- Born: April 12, 1950 Toccoa, Georgia
- Died: February 15, 2023 (aged 72) Atlanta, Georgia
- Education: Fort Valley State University (Bachelor's)
- Alma mater: Clark Atlanta University (Master's)

= Thomas Dortch =

Civic leader and businessman

Thomas W. Dortch Jr. (born April 12, 1950 in Toccoa, Georgia - February 15, 2023) was an American civic leader and businessman based in Atlanta, Georgia. By 1990, he became the first black man to be chief administrator for a U.S. Senator (Sam Nunn). He was also the first associate director of the Georgia Democratic Party in 1974. He was the chairmen of 100 Black Men of America for over 20 years and also served as CEO, helping to raise over $100 million during that time. He also served as the chairman of Grady Hospital and founded the National Black College Alumni Hall of Fame. He did his undergraduate at Fort Valley State University in sociology and received a master's degree in criminal justice administration from Clark Atlanta University.
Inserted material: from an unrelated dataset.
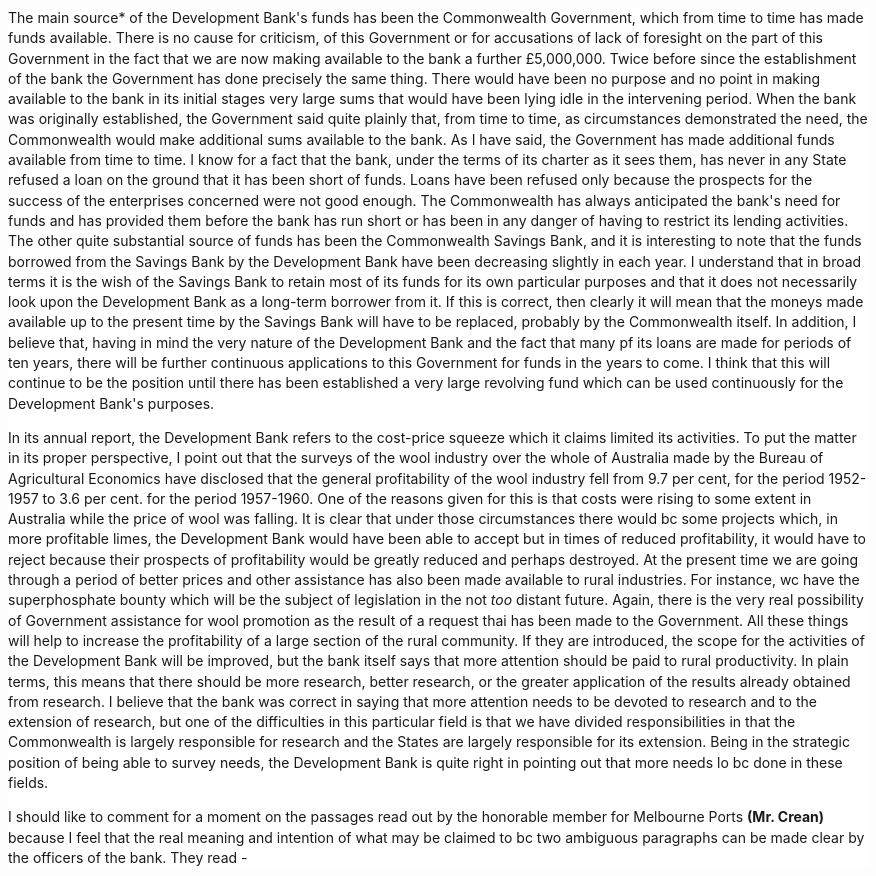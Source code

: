 The main source* of the Development Bank's funds has been the Commonwealth Government, which from time to time has made funds available. There is no cause for criticism, of this Government or for accusations of lack of foresight on the part of this Government in the fact that we are now making available to the bank a further £5,000,000. Twice before since the establishment of the bank the Government has done precisely the same thing. There would have been no purpose and no point in making available to the bank in its initial stages very large sums that would have been lying idle in the intervening period. When the bank was originally established, the Government said quite plainly that, from time to time, as circumstances demonstrated the need, the Commonwealth would make additional sums available to the bank. As I have said, the Government has made additional funds available from time to time. I know for a fact that the bank, under the terms of its charter as it sees them, has never in any State refused a loan on the ground that it has been short of funds. Loans have been refused only because the prospects for the success of the enterprises concerned were not good enough. The Commonwealth has always anticipated the bank's need for funds and has provided them before the bank has run short or has been in any danger of having to restrict its lending activities. The other quite substantial source of funds has been the Commonwealth Savings Bank, and it is interesting to note that the funds borrowed from the Savings Bank by the Development Bank have been decreasing slightly in each year. I understand that in broad terms it is the wish of the Savings Bank to retain most of its funds for its own particular purposes and that it does not necessarily look upon the Development Bank as a long-term borrower from it. If this is correct, then clearly it will mean that the moneys made available up to the present time by the Savings Bank will have to be replaced, probably by the Commonwealth itself. In addition, I believe that, having in mind the very nature of the Development Bank and the fact that many pf its loans are made for periods of ten years, there will be further continuous applications to this Government for funds in the years to come. I think that this will continue to be the position until there has been established a very large revolving fund which can be used continuously for the Development Bank's purposes. 

In its annual report, the Development Bank refers to the cost-price squeeze which it claims limited its activities. To put the matter in its proper perspective, I point out that the surveys of the wool industry over the whole of Australia made by the Bureau of Agricultural Economics have disclosed that the general profitability of the wool industry fell from 9.7 per cent, for the period 1952-1957 to 3.6 per cent. for the period 1957-1960. One of the reasons given for this is that costs were rising to some extent in Australia while the price of wool was falling. It is clear that under those circumstances there would bc some projects which, in more profitable limes, the Development Bank would have been able to accept but in times of reduced profitability, it would have to reject because their prospects of profitability would be greatly reduced and perhaps destroyed. At the present time we are going through a period of better prices and other assistance has also been made available to rural industries. For instance, wc have the superphosphate bounty which will be the subject of legislation in the not  *too*  distant future. Again, there is the very real possibility of Government assistance for wool promotion as the result of a request thai has been made to the Government. All these things will help to increase the profitability of a large section of the rural community. If they are introduced, the scope for the activities of the Development Bank will be improved, but the bank itself says that more attention should be paid to rural productivity. In plain terms, this means that there should be more research, better research, or the greater application of the results already obtained from research. I believe that the bank was correct in saying that more attention needs to be devoted to research and to the extension of research, but one of the difficulties in this particular field is that we have divided responsibilities in that the Commonwealth is largely responsible for research and the States are largely responsible for its extension. Being in the strategic position of being able to survey needs, the Development Bank is quite right in pointing out that more needs lo bc done in these fields. 

I should like to comment for a moment on the passages read out by the honorable member for Melbourne Ports  **(Mr. Crean)**  because I feel that the real meaning and intention of what may be claimed to bc two ambiguous paragraphs can be made clear by the officers of the bank. They read -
In 2019, he was added to the International Civil Rights Walk of Fame and in 2022 was recognized by the Atlanta Business Chronicle as a leader in corporate citizenship. Among those attending his funeral were Andrew Young, deputy Prime Minister for the Bahamas Chester Cooper, and George French. The funeral took place at New Birth Missionary Baptist Church.